START Dataset extract

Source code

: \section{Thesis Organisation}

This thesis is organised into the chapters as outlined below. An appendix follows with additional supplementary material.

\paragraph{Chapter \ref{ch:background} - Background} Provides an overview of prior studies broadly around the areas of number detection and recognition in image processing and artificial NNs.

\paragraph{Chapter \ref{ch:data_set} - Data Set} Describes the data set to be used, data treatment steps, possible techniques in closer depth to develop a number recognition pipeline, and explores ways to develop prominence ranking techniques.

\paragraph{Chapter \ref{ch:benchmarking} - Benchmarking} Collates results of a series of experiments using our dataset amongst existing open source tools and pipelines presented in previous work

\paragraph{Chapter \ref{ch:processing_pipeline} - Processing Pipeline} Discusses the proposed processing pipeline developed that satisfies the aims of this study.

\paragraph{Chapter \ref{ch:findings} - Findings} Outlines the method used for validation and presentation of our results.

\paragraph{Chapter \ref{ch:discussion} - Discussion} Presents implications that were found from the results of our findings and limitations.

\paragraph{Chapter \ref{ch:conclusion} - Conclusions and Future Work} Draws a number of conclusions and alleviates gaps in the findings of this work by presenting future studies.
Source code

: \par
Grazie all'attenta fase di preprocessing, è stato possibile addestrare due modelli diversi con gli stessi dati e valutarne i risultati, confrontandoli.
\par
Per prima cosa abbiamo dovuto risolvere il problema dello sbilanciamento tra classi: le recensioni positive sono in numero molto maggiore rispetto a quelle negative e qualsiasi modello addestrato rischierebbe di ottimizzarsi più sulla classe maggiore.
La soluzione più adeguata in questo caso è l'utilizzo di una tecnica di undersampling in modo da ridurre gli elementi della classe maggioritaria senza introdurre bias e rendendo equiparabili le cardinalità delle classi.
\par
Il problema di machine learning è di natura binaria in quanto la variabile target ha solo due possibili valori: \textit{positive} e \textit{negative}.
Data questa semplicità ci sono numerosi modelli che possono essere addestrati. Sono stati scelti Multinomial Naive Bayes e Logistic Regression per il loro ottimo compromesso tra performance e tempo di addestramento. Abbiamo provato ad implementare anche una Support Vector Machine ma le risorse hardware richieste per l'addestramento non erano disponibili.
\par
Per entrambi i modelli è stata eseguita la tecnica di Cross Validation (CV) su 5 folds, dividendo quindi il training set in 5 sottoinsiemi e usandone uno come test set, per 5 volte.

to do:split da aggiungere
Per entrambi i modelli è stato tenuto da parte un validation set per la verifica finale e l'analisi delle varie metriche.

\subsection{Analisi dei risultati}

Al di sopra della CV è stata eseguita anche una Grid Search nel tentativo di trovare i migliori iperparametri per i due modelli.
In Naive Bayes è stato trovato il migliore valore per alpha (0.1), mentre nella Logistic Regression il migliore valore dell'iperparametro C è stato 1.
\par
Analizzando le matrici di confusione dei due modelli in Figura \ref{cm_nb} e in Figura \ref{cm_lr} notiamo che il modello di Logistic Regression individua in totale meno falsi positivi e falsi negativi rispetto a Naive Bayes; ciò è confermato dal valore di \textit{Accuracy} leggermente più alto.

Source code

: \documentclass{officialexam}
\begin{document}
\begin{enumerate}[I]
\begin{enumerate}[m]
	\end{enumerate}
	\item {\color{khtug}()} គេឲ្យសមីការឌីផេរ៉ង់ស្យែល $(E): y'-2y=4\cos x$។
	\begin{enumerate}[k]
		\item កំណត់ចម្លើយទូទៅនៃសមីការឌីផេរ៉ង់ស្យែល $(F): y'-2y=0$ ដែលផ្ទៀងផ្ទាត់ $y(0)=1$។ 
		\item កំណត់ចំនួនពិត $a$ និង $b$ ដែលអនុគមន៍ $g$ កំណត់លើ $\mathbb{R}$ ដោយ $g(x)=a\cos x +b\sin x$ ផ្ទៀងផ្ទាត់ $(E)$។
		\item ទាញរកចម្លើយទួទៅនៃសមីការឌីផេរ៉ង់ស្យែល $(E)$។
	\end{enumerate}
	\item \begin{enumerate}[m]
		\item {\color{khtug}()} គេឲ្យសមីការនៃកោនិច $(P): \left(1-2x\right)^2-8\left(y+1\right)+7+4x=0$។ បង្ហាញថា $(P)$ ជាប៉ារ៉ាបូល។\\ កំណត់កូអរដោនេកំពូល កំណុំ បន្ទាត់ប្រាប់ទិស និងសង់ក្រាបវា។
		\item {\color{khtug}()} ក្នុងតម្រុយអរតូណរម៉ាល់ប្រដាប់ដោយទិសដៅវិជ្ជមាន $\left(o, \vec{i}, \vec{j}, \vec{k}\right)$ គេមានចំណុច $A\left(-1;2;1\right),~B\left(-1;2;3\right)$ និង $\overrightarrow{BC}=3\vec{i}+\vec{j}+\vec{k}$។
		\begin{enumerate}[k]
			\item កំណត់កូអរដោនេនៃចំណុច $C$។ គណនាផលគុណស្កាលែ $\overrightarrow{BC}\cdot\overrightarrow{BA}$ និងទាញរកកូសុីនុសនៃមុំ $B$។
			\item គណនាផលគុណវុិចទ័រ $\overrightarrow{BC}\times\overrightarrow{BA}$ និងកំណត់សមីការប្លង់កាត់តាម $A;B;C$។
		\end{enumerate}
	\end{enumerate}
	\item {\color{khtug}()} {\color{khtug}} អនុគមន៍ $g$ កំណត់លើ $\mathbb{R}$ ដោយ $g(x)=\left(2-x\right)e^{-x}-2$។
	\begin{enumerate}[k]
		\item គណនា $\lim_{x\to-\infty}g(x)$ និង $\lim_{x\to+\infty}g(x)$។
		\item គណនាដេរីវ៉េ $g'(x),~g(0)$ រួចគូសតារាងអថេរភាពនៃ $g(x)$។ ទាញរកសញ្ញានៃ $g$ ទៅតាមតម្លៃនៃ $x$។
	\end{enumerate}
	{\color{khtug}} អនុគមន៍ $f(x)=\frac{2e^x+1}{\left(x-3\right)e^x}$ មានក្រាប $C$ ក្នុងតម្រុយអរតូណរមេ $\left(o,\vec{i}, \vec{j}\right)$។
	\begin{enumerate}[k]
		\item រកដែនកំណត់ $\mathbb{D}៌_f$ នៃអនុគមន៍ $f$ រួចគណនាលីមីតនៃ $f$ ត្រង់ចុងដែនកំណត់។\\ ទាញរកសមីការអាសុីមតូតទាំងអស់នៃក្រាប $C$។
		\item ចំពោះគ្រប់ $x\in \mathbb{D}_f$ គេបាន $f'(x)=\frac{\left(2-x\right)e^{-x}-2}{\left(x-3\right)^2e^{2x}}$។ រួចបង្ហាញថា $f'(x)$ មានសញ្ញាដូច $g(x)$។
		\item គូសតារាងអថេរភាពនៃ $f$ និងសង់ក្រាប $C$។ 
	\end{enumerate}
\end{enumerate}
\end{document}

END Dataset extract

(What to do) All that is wanted is the number of lines in the records that include the string "begin".

(Output below) 8